Problem:
Among the following entries, say how many lines contain the word "Month"; the answer is a number and nothing else.

Working data:
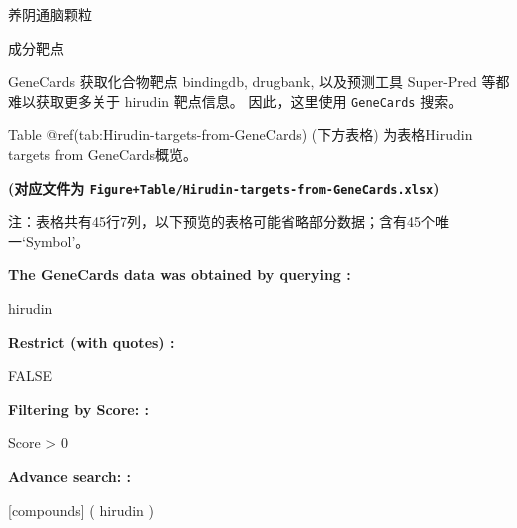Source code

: \documentclass[
  ignorenonframetext,
]{beamer}
\begin{document}
\begin{frame}[fragile]{养阴通脑颗粒}
\begin{block}{成分靶点}
\begin{block}{GeneCards 获取化合物靶点}
bindingdb, drugbank, 以及预测工具 Super-Pred 等都难以获取更多关于
hirudin 靶点信息。 因此，这里使用 \texttt{GeneCards} 搜索。

Table @ref(tab:Hirudin-targets-from-GeneCards) (下方表格) 为表格Hirudin
targets from GeneCards概览。

\textbf{(对应文件为
\texttt{Figure+Table/Hirudin-targets-from-GeneCards.xlsx})}

\begin{center}\begin{tcolorbox}[colback=gray!10, colframe=gray!50, width=0.9\linewidth, arc=1mm, boxrule=0.5pt]注：表格共有45行7列，以下预览的表格可能省略部分数据；含有45个唯一`Symbol'。
\end{tcolorbox}
\end{center}\begin{center}\begin{tcolorbox}[colback=gray!10, colframe=gray!50, width=0.9\linewidth, arc=1mm, boxrule=0.5pt]
\textbf{
The GeneCards data was obtained by querying
:}

\vspace{0.5em}

    hirudin

\vspace{2em}


\textbf{
Restrict (with quotes)
:}

\vspace{0.5em}

    FALSE

\vspace{2em}


\textbf{
Filtering by Score:
:}

\vspace{0.5em}

    Score > 0

\vspace{2em}


\textbf{
Advance search:
:}

\vspace{0.5em}

    [compounds] ( hirudin )

\vspace{2em}
\end{tcolorbox}
\end{center}


\end{block}
\end{block}
\end{frame}
\end{document}
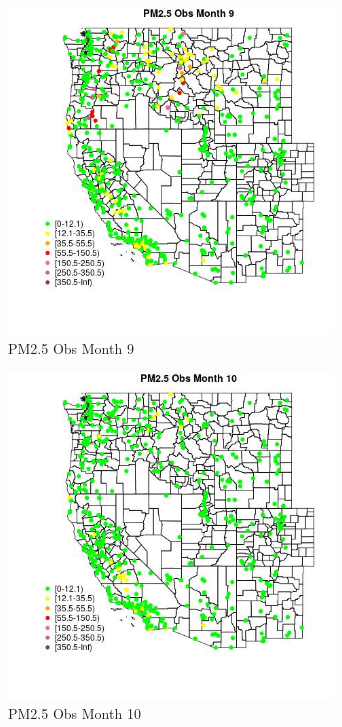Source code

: \begin{figure} 
\centering  
\includegraphics[width=0.77\textwidth]{Code_Outputs/Report_ML_input_PM25_Step4_part_e_de_duplicated_aves_compiled_2019-05-14wNAs_MapObsMo9PM25_Obs.jpg} 
\caption{\label{fig:Report_ML_input_PM25_Step4_part_e_de_duplicated_aves_compiled_2019-05-14wNAsMapObsMo9PM25_Obs}PM2.5 Obs Month 9} 
\end{figure} 
 

\begin{figure} 
\centering  
\includegraphics[width=0.77\textwidth]{Code_Outputs/Report_ML_input_PM25_Step4_part_e_de_duplicated_aves_compiled_2019-05-14wNAs_MapObsMo10PM25_Obs.jpg} 
\caption{\label{fig:Report_ML_input_PM25_Step4_part_e_de_duplicated_aves_compiled_2019-05-14wNAsMapObsMo10PM25_Obs}PM2.5 Obs Month 10} 
\end{figure} 
 

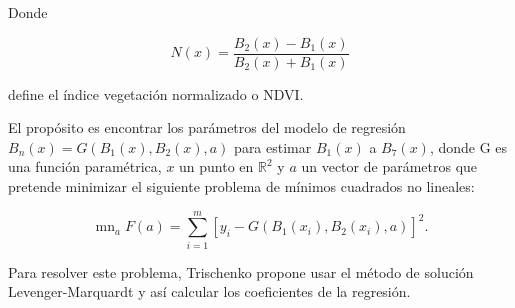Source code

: Donde 

\begin{equation}
N(x) =  \frac{B_{2}(x)-B_{1}(x)}{B_{2}(x) + B_{1}(x)}
\end{equation}

define el índice vegetación normalizado o NDVI.

El propósito es encontrar los parámetros del modelo de regresión $B_{n}(x) = G(B_{1}(x), B_{2}(x), a)$ para estimar $B_{1}(x)$ a $B_{7}(x)$, donde G es una función paramétrica, $x$ un punto en $\mathbb{R}^{2}$ y $a$ un vector de parámetros que pretende minimizar el siguiente problema de mínimos cuadrados no lineales: 

\begin{equation}
\mathop{m\acute{i}n}_{a} F(a) = \sum_{i=1}^{m} [y_{i} - G(B_{1}(x_{i}), B_{2}(x_{i}),a)]^{2}.
\end{equation}

Para resolver este problema, Trischenko propone usar el método de solución Levenger-Marquardt y así calcular los coeficientes de la regresión. 


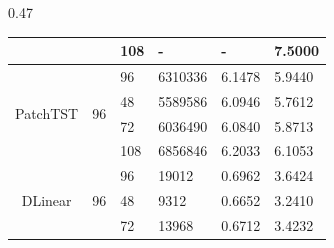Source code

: \begin{table}[h]
\begin{subtable}{0.47\textwidth}
{\begin{tabular}{ccllll}
                                        &                         & 108  & -                                          & -                                          & 7.5000                                         \\
                                        \midrule
            \multirow{4}{*}{PatchTST}   & \multirow{4}{*}{96}   & 96   & 6310336                                    & 6.1478                                   & 5.9440                                       \\
            & & 48   & 5589586                                    & 6.0946                                   & 5.7612                                       \\
                                        &                         & 72   & 6036490                                    & 6.0840                                   & 5.8713                                       \\
                                                               
                                        &                         & 108  & 6856846                                    & 6.2033                                   & 6.1053                                       \\
                                        \midrule
            \multirow{4}{*}{DLinear}    & \multirow{4}{*}{96}  & 96   & 19012                                      & 0.6962                                   & 3.6424                                        \\
            & & 48   & 9312                                       & 0.6652                                   & 3.2410                                       \\
                                        &                         & 72   & 13968                                      & 0.6712                                   & 3.4232                                       \\
                                                               

\end{tabular}}
\end{subtable}
\end{table}
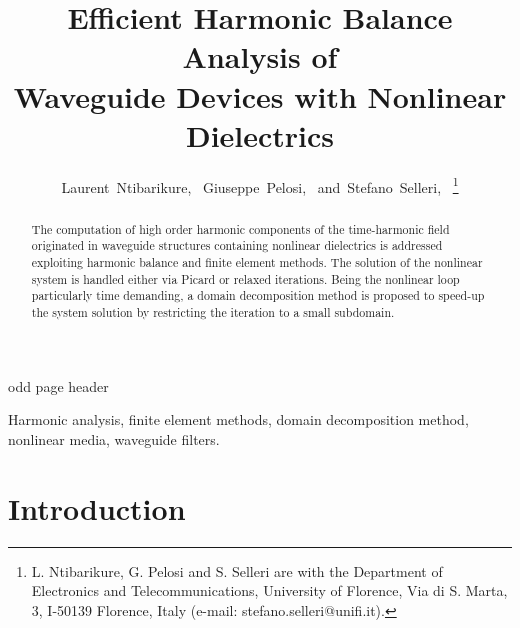 \documentclass[journal]{IEEEtran}
\begin{document}

%
\title{Efficient Harmonic Balance Analysis of \\ Waveguide Devices with Nonlinear Dielectrics}
%
%
\author{ Laurent~Ntibarikure,~
		Giuseppe~Pelosi,~
        and~Stefano~Selleri,~
        \thanks{ L. Ntibarikure, G. Pelosi and S. Selleri are with the
        Department of Electronics and Telecommunications, University of 
        Florence, Via di S. Marta, 3, I-50139 Florence, Italy (e-mail:
        stefano.selleri@unifi.it).} }
 
%
{odd page header}

\maketitle


\begin{abstract}
The computation of high order harmonic components of the
time-harmonic field originated in waveguide structures containing
nonlinear dielectrics is addressed exploiting 
harmonic balance and finite element methods. The solution
of the nonlinear system is handled either via Picard or relaxed iterations. 
Being the nonlinear loop particularly time demanding, a domain
decomposition method is proposed to speed-up the system solution by restricting
the iteration to a small subdomain.

\end{abstract}
\begin{IEEEkeywords}
Harmonic analysis, finite element methods, domain decomposition method,
nonlinear media, waveguide filters.
\end{IEEEkeywords}




\IEEEpeerreviewmaketitle



\section{Introduction}
\end{document}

Response to this task:
2